Task directions: If a line holds the word "begin", copy it from the entries.

Stored records
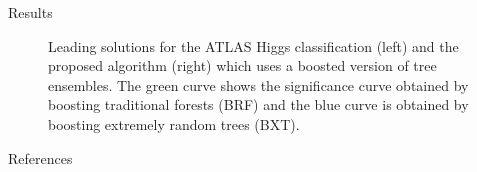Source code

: \documentclass[final]{beamer}
\begin{document}
\begin{frame}{}
\begin{textblock}{20}
\begin{block}{Results}
\begin{figure}
\begin{minipage}{0.95\textwidth}
\caption{\tiny{Leading solutions for the ATLAS Higgs classification (left) and the proposed algorithm (right) which uses a boosted version of tree ensembles. The green curve shows the significance curve obtained by boosting traditional forests (BRF) and the blue curve is obtained by boosting extremely random trees (BXT).}} %
\end{minipage}
\end{figure}
\end{block}
\vspace{-6mm}

\begin{block}{References}
\begin{minipage}{0.9\linewidth}
     {
     \printbibliography
     } 
\end{minipage}
\end{block}

\end{textblock}

\end{frame}
\end{document}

Exercise response:
\begin{document}
\begin{frame}{}
\begin{textblock}{20}
\begin{block}{Results}
\begin{figure}
\begin{minipage}{0.95\textwidth}
\begin{block}{References}
\begin{minipage}{0.9\linewidth}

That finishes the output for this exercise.